**What is expected**
Each line of the entries that mentions the string "hydrologically" needs to be reported.

[Opening Supplied records section]

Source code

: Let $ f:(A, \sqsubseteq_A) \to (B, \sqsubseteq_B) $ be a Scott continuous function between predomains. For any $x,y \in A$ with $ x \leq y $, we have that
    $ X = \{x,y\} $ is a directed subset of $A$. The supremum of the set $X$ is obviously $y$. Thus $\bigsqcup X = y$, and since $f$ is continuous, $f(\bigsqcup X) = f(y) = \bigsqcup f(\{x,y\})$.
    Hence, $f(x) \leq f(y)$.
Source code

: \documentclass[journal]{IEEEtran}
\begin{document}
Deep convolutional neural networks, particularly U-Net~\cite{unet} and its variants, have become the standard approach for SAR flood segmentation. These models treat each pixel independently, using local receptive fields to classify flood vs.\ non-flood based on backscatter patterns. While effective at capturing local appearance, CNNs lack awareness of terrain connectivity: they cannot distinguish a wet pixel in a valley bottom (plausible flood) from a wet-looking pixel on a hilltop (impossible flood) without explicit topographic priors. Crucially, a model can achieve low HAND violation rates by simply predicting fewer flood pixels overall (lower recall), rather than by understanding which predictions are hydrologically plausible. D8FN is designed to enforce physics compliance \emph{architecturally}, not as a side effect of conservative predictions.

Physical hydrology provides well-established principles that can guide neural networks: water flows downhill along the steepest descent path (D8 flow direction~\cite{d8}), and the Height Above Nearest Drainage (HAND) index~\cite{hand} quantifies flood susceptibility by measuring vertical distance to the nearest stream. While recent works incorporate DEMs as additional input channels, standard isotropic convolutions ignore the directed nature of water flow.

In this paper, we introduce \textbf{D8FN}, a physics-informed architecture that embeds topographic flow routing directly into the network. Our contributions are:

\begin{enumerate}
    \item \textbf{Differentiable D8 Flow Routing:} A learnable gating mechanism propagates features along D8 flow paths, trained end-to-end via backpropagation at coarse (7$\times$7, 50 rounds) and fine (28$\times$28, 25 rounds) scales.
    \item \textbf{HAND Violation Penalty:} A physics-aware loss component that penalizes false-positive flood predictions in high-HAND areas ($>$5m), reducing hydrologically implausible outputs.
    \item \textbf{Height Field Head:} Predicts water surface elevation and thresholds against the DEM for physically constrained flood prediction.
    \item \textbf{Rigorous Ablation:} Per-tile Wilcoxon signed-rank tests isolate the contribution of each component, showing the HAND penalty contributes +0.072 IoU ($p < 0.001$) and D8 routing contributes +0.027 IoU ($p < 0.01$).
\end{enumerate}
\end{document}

[Closing Supplied records section]
[Opening Supplied records section]

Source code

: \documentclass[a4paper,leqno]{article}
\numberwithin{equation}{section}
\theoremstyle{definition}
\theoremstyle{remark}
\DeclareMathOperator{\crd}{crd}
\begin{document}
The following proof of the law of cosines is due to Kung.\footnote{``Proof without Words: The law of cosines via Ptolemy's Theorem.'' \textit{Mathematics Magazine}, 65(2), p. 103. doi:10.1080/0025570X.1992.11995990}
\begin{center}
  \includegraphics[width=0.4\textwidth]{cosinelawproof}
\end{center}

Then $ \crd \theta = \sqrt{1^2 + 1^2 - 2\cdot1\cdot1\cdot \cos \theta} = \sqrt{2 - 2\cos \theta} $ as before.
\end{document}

[Closing Supplied records section]

**Written answer**
Deep convolutional neural networks, particularly U-Net~\cite{unet} and its variants, have become the standard approach for SAR flood segmentation. These models treat each pixel independently, using local receptive fields to classify flood vs.\ non-flood based on backscatter patterns. While effective at capturing local appearance, CNNs lack awareness of terrain connectivity: they cannot distinguish a wet pixel in a valley bottom (plausible flood) from a wet-looking pixel on a hilltop (impossible flood) without explicit topographic priors. Crucially, a model can achieve low HAND violation rates by simply predicting fewer flood pixels overall (lower recall), rather than by understanding which predictions are hydrologically plausible. D8FN is designed to enforce physics compliance \emph{architecturally}, not as a side effect of conservative predictions.
    \item \textbf{HAND Violation Penalty:} A physics-aware loss component that penalizes false-positive flood predictions in high-HAND areas ($>$5m), reducing hydrologically implausible outputs.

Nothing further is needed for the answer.